**PROBLEM TO WORK ON**
Leaving out the images, repeat all the lines below exactly.
[[ DATASET CONTENT open ]]
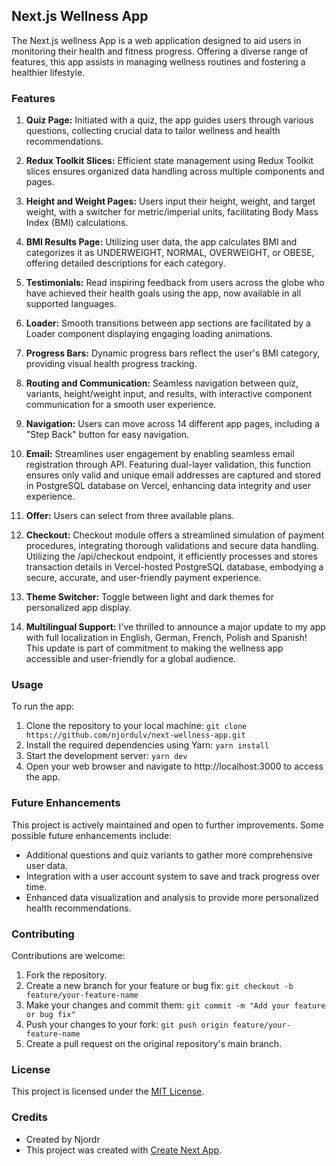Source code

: ## Next.js Wellness App

The Next.js wellness App is a web application designed to aid users in monitoring their health and fitness progress. Offering a diverse range of features, this app assists in managing wellness routines and fostering a healthier lifestyle.

### Features

1. **Quiz Page:** Initiated with a quiz, the app guides users through various questions, collecting crucial data to tailor wellness and health recommendations.

2. **Redux Toolkit Slices:** Efficient state management using Redux Toolkit slices ensures organized data handling across multiple components and pages.

3. **Height and Weight Pages:** Users input their height, weight, and target weight, with a switcher for metric/imperial units, facilitating Body Mass Index (BMI) calculations.

4. **BMI Results Page:** Utilizing user data, the app calculates BMI and categorizes it as UNDERWEIGHT, NORMAL, OVERWEIGHT, or OBESE, offering detailed descriptions for each category.

5. **Testimonials:** Read inspiring feedback from users across the globe who have achieved their health goals using the app, now available in all supported languages.

6. **Loader:** Smooth transitions between app sections are facilitated by a Loader component displaying engaging loading animations.

7. **Progress Bars:** Dynamic progress bars reflect the user's BMI category, providing visual health progress tracking.

8. **Routing and Communication:** Seamless navigation between quiz, variants, height/weight input, and results, with interactive component communication for a smooth user experience.

9. **Navigation:** Users can move across 14 different app pages, including a "Step Back" button for easy navigation.

10. **Email:** Streamlines user engagement by enabling seamless email registration through API. Featuring dual-layer validation, this function ensures only valid and unique email addresses are captured and stored in PostgreSQL database on Vercel, enhancing data integrity and user experience.

11. **Offer:** Users can select from three available plans.

12. **Checkout:** Checkout module offers a streamlined simulation of payment procedures, integrating thorough validations and secure data handling. Utilizing the /api/checkout endpoint, it efficiently processes and stores transaction details in Vercel-hosted PostgreSQL database, embodying a secure, accurate, and user-friendly payment experience.

13. **Theme Switcher:** Toggle between light and dark themes for personalized app display.

14. **Multilingual Support:** I've thrilled to announce a major update to my app with full localization in English, German, French, Polish and Spanish! This update is part of commitment to making the wellness app accessible and user-friendly for a global audience.

### Usage

To run the app:

1. Clone the repository to your local machine: `git clone https://github.com/njordulv/next-wellness-app.git`
2. Install the required dependencies using Yarn: `yarn install`
3. Start the development server: `yarn dev`
4. Open your web browser and navigate to http://localhost:3000 to access the app.

### Future Enhancements

This project is actively maintained and open to further improvements. Some possible future enhancements include:

- Additional questions and quiz variants to gather more comprehensive user data.
- Integration with a user account system to save and track progress over time.
- Enhanced data visualization and analysis to provide more personalized health recommendations.

### Contributing

Contributions are welcome:

1. Fork the repository.
2. Create a new branch for your feature or bug fix: `git checkout -b feature/your-feature-name`
3. Make your changes and commit them: `git commit -m "Add your feature or bug fix"`
4. Push your changes to your fork: `git push origin feature/your-feature-name`
5. Create a pull request on the original repository's main branch.

### License

This project is licensed under the [MIT License](LICENSE).

### Credits

- Created by Njordr
- This project was created with [Create Next App](https://nextjs.org/).
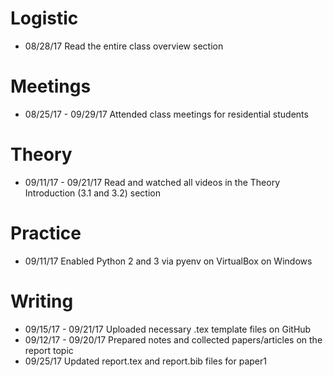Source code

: # Logistic

* 08/28/17 Read the entire class overview section 

# Meetings

* 08/25/17 - 09/29/17 Attended class meetings for residential students

# Theory

* 09/11/17 - 09/21/17 Read and watched all videos in the Theory Introduction (3.1 and 3.2) section

# Practice

* 09/11/17 Enabled Python 2 and 3 via pyenv on VirtualBox on Windows

# Writing
 
* 09/15/17 - 09/21/17 Uploaded necessary .tex template files on GitHub 
* 09/12/17 - 09/20/17 Prepared notes and collected papers/articles on the report topic
* 09/25/17 Updated report.tex and report.bib files for paper1
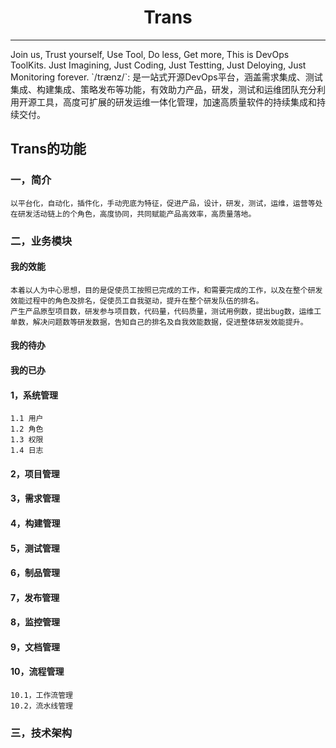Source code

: <h1 align="center">Trans</h3>
<hr/>
    Join us, Trust yourself, Use Tool, Do less, Get more, This is DevOps ToolKits.
    Just Imagining, Just Coding, Just Testting, Just Deloying, Just Monitoring forever.
    `/trænz/`: 是一站式开源DevOps平台，涵盖需求集成、测试集成、构建集成、策略发布等功能，有效助力产品，研发，测试和运维团队充分利用开源工具，高度可扩展的研发运维一体化管理，加速高质量软件的持续集成和持续交付。

## Trans的功能
### 一，简介
    以平台化，自动化，插件化，手动兜底为特征，促进产品，设计，研发，测试，运维，运营等处在研发活动链上的个角色，高度协同，共同赋能产品高效率，高质量落地。
### 二，业务模块
#### 我的效能
    本着以人为中心思想，目的是促使员工按照已完成的工作，和需要完成的工作，以及在整个研发效能过程中的角色及排名，促使员工自我驱动，提升在整个研发队伍的排名。
    产生产品原型项目数，研发参与项目数，代码量，代码质量，测试用例数，提出bug数，运维工单数，解决问题数等研发数据，告知自己的排名及自我效能数据，促进整体研发效能提升。
#### 我的待办
#### 我的已办
#### 1，系统管理
    1.1 用户
    1.2 角色
    1.3 权限
    1.4 日志
#### 2，项目管理
#### 3，需求管理
#### 4，构建管理
#### 5，测试管理
#### 6，制品管理
#### 7，发布管理
#### 8，监控管理
#### 9，文档管理
#### 10，流程管理
    10.1，工作流管理
    10.2，流水线管理
### 三，技术架构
[[ DATASET CONTENT closed ]]
**RESPONSE TO THIS EXERCISE**
Source code

: ## Next.js Wellness App

The Next.js wellness App is a web application designed to aid users in monitoring their health and fitness progress. Offering a diverse range of features, this app assists in managing wellness routines and fostering a healthier lifestyle.

### Features

1. **Quiz Page:** Initiated with a quiz, the app guides users through various questions, collecting crucial data to tailor wellness and health recommendations.

2. **Redux Toolkit Slices:** Efficient state management using Redux Toolkit slices ensures organized data handling across multiple components and pages.

3. **Height and Weight Pages:** Users input their height, weight, and target weight, with a switcher for metric/imperial units, facilitating Body Mass Index (BMI) calculations.

4. **BMI Results Page:** Utilizing user data, the app calculates BMI and categorizes it as UNDERWEIGHT, NORMAL, OVERWEIGHT, or OBESE, offering detailed descriptions for each category.

5. **Testimonials:** Read inspiring feedback from users across the globe who have achieved their health goals using the app, now available in all supported languages.

6. **Loader:** Smooth transitions between app sections are facilitated by a Loader component displaying engaging loading animations.

7. **Progress Bars:** Dynamic progress bars reflect the user's BMI category, providing visual health progress tracking.

8. **Routing and Communication:** Seamless navigation between quiz, variants, height/weight input, and results, with interactive component communication for a smooth user experience.

9. **Navigation:** Users can move across 14 different app pages, including a "Step Back" button for easy navigation.

10. **Email:** Streamlines user engagement by enabling seamless email registration through API. Featuring dual-layer validation, this function ensures only valid and unique email addresses are captured and stored in PostgreSQL database on Vercel, enhancing data integrity and user experience.

11. **Offer:** Users can select from three available plans.

12. **Checkout:** Checkout module offers a streamlined simulation of payment procedures, integrating thorough validations and secure data handling. Utilizing the /api/checkout endpoint, it efficiently processes and stores transaction details in Vercel-hosted PostgreSQL database, embodying a secure, accurate, and user-friendly payment experience.

13. **Theme Switcher:** Toggle between light and dark themes for personalized app display.

14. **Multilingual Support:** I've thrilled to announce a major update to my app with full localization in English, German, French, Polish and Spanish! This update is part of commitment to making the wellness app accessible and user-friendly for a global audience.

### Usage

To run the app:

1. Clone the repository to your local machine: `git clone https://github.com/njordulv/next-wellness-app.git`
2. Install the required dependencies using Yarn: `yarn install`
3. Start the development server: `yarn dev`
4. Open your web browser and navigate to http://localhost:3000 to access the app.

### Future Enhancements

This project is actively maintained and open to further improvements. Some possible future enhancements include:

- Additional questions and quiz variants to gather more comprehensive user data.
- Integration with a user account system to save and track progress over time.
- Enhanced data visualization and analysis to provide more personalized health recommendations.

### Contributing

Contributions are welcome:

1. Fork the repository.
2. Create a new branch for your feature or bug fix: `git checkout -b feature/your-feature-name`
3. Make your changes and commit them: `git commit -m "Add your feature or bug fix"`
4. Push your changes to your fork: `git push origin feature/your-feature-name`
5. Create a pull request on the original repository's main branch.

### License

This project is licensed under the [MIT License](LICENSE).

### Credits

- Created by Njordr
- This project was created with [Create Next App](https://nextjs.org/).
Source code

: # Logistic

* 08/28/17 Read the entire class overview section 

# Meetings

* 08/25/17 - 09/29/17 Attended class meetings for residential students

# Theory

* 09/11/17 - 09/21/17 Read and watched all videos in the Theory Introduction (3.1 and 3.2) section

# Practice

* 09/11/17 Enabled Python 2 and 3 via pyenv on VirtualBox on Windows

# Writing
 
* 09/15/17 - 09/21/17 Uploaded necessary .tex template files on GitHub 
* 09/12/17 - 09/20/17 Prepared notes and collected papers/articles on the report topic
* 09/25/17 Updated report.tex and report.bib files for paper1
Source code

: <h1 align="center">Trans</h3>
<hr/>
    Join us, Trust yourself, Use Tool, Do less, Get more, This is DevOps ToolKits.
    Just Imagining, Just Coding, Just Testting, Just Deloying, Just Monitoring forever.
    `/trænz/`: 是一站式开源DevOps平台，涵盖需求集成、测试集成、构建集成、策略发布等功能，有效助力产品，研发，测试和运维团队充分利用开源工具，高度可扩展的研发运维一体化管理，加速高质量软件的持续集成和持续交付。

## Trans的功能
### 一，简介
    以平台化，自动化，插件化，手动兜底为特征，促进产品，设计，研发，测试，运维，运营等处在研发活动链上的个角色，高度协同，共同赋能产品高效率，高质量落地。
### 二，业务模块
#### 我的效能
    本着以人为中心思想，目的是促使员工按照已完成的工作，和需要完成的工作，以及在整个研发效能过程中的角色及排名，促使员工自我驱动，提升在整个研发队伍的排名。
    产生产品原型项目数，研发参与项目数，代码量，代码质量，测试用例数，提出bug数，运维工单数，解决问题数等研发数据，告知自己的排名及自我效能数据，促进整体研发效能提升。
#### 我的待办
#### 我的已办
#### 1，系统管理
    1.1 用户
    1.2 角色
    1.3 权限
    1.4 日志
#### 2，项目管理
#### 3，需求管理
#### 4，构建管理
#### 5，测试管理
#### 6，制品管理
#### 7，发布管理
#### 8，监控管理
#### 9，文档管理
#### 10，流程管理
    10.1，工作流管理
    10.2，流水线管理
### 三，技术架构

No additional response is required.